If the update can be applied automatically, then it will be. You’ll see captions telling you that it’s being downloaded, prepared, installed and so on, and once it’s all finished then the icon will disappear.
Occasionally PSI will require a little more integration, but this is always kept to a minimum. When updating Firefox on our test PC, for instance, a “Choose language” caption appeared. We clicked the icon, choose “English” from a list, and it seemed this was just to ensure PSI selected the appropriate version. This was then downloaded and installed in the background, before the icon disappeared.
Several application icons were left with “Click to update” captions, presumably because the program didn’t want to interrupt them (Skype was one of these, and it was already running in the background). But again, all we had to do was click the icon, and PSI then downloaded and installed the new version.
And a single program, VLC Media Player, was left with a “Run manual update” caption, although PSI still helped out a little here: clicking that icon opened a browser window at the VideoLAN site, so downloading a new version only took a moment.
Experienced Windows users may find this interface a little too pared back, because there really are no options beyond those we’ve described. If you see PSI is updating something and you know you need to keep the old version for some reason, say, there’s no “Stop” button. There’s no option to tell the program to ignore a particular application. There’s not even a scheduler to decide when PSI should next check your system (it’ll automatically scan every 7 days).

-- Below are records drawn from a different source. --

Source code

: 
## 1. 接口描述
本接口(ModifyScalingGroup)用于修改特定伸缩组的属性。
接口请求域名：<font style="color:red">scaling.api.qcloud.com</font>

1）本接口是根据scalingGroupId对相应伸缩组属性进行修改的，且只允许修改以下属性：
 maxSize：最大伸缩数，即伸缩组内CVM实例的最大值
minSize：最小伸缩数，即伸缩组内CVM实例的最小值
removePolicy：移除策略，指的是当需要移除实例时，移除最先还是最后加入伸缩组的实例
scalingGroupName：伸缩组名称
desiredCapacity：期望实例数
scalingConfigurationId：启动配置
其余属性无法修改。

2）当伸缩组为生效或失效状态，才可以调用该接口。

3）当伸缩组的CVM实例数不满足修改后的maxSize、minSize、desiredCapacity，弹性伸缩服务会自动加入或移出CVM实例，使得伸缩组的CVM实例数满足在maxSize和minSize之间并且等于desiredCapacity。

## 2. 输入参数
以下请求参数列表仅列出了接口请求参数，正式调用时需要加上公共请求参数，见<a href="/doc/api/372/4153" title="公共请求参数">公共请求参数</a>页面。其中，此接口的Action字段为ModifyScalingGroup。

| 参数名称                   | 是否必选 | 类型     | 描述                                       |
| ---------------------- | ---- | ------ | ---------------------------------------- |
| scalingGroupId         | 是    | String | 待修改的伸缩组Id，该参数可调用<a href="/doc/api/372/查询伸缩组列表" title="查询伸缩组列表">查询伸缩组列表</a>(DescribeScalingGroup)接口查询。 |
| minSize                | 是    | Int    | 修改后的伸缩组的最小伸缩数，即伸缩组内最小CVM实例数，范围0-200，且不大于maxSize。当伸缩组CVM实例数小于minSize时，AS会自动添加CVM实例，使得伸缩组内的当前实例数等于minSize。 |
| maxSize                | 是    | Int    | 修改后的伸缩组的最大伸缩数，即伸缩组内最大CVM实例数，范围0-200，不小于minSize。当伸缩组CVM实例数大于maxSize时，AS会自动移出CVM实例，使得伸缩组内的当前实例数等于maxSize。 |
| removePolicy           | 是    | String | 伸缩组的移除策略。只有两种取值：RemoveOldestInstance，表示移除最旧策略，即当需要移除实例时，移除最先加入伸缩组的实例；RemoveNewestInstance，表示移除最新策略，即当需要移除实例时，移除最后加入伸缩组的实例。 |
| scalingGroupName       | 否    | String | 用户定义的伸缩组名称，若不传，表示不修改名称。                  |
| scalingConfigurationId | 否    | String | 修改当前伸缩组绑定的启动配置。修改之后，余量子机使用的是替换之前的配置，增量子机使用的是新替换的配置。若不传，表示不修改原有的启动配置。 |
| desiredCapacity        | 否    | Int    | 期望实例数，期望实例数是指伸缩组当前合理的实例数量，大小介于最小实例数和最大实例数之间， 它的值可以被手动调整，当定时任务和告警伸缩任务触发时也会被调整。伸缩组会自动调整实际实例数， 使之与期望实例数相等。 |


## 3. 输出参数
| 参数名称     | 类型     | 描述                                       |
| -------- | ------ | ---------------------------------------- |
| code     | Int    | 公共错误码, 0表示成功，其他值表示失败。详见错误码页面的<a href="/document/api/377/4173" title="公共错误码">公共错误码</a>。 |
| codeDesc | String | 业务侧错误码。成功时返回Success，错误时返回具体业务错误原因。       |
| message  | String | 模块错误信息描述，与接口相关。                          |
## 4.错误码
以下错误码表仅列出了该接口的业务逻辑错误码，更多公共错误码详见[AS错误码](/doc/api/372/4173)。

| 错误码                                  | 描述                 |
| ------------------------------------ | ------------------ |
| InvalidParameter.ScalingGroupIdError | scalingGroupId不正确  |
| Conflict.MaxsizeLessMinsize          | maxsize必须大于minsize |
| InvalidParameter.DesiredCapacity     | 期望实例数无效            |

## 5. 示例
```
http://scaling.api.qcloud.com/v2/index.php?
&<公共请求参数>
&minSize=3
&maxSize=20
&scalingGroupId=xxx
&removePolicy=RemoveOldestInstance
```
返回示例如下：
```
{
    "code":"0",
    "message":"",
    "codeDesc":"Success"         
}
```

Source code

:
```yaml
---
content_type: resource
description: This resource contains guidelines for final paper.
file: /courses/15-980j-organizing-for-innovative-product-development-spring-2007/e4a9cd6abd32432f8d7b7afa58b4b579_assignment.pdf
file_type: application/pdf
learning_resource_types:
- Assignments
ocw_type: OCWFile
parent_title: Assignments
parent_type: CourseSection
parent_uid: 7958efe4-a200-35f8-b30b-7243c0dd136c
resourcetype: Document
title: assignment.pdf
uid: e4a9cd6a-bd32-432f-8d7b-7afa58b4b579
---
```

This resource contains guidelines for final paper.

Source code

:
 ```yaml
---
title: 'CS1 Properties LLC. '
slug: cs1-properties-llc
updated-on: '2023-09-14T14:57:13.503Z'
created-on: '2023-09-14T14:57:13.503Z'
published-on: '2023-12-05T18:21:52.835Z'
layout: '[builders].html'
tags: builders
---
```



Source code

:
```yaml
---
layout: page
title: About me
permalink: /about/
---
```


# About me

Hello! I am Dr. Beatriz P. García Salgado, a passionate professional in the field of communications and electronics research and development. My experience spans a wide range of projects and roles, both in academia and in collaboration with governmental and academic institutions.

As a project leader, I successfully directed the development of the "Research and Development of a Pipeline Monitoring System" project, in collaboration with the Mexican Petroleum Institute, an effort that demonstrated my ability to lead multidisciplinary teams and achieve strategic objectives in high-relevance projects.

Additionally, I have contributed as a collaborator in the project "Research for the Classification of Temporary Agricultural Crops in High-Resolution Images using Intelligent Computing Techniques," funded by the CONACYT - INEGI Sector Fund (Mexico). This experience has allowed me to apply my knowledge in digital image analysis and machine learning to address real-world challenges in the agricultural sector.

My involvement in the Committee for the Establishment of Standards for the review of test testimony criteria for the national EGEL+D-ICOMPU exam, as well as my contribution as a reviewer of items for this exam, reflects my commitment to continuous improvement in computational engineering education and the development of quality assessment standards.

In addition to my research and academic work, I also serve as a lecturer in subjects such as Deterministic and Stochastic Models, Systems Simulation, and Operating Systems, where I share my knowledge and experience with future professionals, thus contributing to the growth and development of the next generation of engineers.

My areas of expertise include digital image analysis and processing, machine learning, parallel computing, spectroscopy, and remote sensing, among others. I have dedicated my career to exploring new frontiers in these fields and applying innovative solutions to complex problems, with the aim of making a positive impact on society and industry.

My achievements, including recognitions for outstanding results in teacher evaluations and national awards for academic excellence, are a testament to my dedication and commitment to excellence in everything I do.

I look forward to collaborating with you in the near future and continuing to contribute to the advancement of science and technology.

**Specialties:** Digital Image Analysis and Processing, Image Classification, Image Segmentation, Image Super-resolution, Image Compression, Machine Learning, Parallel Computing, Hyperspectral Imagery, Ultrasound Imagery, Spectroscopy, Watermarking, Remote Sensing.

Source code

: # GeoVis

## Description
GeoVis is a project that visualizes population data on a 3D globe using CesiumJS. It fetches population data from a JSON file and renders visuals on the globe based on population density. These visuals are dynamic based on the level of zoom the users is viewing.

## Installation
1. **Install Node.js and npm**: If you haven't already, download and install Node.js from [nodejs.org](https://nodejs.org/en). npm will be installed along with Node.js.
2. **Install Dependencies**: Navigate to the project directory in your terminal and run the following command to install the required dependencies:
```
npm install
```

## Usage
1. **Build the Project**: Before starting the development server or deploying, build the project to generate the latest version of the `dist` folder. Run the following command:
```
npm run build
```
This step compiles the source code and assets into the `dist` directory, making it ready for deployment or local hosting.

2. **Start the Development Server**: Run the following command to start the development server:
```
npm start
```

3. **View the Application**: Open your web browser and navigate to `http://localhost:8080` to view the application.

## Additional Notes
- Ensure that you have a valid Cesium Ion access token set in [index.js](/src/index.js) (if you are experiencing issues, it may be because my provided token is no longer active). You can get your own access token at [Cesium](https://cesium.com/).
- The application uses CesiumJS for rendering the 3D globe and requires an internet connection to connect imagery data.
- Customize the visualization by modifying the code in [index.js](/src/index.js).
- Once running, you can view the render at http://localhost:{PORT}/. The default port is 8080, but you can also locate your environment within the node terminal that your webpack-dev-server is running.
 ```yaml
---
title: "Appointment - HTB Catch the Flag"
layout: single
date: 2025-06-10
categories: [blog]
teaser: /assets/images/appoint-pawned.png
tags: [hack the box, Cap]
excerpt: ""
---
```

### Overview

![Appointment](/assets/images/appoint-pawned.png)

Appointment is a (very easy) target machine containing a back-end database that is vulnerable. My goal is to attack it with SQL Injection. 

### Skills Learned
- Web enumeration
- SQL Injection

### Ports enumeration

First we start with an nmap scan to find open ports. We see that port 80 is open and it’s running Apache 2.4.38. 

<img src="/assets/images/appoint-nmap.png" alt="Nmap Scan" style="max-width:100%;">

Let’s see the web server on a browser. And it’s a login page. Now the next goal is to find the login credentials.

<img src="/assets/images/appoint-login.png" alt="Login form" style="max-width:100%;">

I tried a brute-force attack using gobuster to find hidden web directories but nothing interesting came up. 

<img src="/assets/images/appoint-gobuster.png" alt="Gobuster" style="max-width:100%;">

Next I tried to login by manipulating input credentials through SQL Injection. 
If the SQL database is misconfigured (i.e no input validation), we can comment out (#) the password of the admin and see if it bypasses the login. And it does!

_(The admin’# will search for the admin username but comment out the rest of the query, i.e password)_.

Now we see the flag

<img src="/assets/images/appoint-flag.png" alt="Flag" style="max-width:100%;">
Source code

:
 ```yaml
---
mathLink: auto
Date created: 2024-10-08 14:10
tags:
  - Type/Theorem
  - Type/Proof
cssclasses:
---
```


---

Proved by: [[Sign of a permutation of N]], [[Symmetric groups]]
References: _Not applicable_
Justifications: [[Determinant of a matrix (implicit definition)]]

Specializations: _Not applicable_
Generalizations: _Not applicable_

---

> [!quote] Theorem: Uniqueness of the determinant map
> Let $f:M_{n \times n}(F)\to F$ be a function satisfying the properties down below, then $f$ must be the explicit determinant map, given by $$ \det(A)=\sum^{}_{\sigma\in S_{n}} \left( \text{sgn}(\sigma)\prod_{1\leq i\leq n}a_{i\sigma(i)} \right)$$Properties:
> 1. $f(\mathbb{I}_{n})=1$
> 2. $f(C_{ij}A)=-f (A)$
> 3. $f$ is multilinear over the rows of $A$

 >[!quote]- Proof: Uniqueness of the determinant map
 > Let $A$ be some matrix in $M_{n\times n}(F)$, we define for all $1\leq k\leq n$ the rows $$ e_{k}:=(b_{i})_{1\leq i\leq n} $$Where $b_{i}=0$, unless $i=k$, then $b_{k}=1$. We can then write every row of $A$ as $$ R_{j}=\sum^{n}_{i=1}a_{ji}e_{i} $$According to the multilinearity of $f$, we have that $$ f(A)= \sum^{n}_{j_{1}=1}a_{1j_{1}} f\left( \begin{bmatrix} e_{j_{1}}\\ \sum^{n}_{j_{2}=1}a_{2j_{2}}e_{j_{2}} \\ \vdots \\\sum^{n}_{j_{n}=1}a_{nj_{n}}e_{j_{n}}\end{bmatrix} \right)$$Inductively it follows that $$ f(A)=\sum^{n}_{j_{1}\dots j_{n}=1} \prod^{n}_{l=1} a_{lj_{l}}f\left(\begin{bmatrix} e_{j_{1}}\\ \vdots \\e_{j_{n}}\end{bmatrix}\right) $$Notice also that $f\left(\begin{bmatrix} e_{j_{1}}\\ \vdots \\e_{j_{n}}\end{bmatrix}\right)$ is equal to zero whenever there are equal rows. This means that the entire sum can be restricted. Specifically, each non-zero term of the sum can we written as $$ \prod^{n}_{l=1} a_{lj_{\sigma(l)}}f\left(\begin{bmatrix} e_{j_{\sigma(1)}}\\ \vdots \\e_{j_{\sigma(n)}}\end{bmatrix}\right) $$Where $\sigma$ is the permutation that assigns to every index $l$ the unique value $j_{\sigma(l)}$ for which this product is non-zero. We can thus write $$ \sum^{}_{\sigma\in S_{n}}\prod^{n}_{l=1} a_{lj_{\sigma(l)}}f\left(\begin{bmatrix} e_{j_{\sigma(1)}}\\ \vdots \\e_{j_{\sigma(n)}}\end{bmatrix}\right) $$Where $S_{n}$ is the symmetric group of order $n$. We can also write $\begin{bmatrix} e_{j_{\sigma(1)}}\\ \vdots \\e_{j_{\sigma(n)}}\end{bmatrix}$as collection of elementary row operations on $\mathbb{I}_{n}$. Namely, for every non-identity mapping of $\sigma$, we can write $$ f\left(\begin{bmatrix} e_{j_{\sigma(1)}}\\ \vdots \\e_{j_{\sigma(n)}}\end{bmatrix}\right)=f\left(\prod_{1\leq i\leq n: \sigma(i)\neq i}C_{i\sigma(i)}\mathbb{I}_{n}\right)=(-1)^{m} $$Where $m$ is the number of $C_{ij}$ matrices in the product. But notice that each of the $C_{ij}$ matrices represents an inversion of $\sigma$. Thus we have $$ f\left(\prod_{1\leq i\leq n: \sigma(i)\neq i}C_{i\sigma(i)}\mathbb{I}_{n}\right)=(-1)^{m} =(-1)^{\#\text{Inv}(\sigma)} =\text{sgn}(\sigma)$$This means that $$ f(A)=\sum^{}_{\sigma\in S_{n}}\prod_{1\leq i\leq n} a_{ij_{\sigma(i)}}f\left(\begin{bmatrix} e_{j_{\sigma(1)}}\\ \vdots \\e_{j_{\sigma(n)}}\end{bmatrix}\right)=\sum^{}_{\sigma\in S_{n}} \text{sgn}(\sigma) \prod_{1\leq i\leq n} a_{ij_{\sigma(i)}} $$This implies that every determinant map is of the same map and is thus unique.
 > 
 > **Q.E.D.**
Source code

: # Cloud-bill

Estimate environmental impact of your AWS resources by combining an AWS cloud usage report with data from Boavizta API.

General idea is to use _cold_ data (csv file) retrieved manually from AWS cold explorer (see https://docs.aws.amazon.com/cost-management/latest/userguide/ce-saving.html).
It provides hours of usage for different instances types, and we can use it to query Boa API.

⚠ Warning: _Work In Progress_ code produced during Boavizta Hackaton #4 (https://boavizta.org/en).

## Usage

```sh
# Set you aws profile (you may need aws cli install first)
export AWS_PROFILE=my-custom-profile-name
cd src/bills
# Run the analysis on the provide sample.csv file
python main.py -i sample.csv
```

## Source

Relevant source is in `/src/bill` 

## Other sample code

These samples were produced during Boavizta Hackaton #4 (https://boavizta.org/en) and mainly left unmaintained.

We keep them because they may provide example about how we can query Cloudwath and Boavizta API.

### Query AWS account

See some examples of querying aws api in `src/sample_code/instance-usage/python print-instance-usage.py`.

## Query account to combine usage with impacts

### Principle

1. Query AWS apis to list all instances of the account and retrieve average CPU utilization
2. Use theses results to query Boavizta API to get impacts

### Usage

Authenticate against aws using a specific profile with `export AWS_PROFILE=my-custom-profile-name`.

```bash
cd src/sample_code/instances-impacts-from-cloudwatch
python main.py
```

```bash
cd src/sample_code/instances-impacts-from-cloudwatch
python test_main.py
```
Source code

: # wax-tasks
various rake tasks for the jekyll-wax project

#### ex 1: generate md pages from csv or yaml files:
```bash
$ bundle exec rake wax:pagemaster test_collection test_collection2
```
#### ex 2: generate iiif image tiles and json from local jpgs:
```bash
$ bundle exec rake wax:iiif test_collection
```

There’s no doubt that PSI 3 is extremely easy to use, though, and we’re still hoping Secunia will provide additional controls and options for those who want them (this is only a first beta, after all). The new release is certainly worth a look, but keep in mind that it may contain bugs, and if those should interfere with an update then it could seriously affect your system. Only try Secunia PSI 3 on PCs where you’ve complete and recent backups available.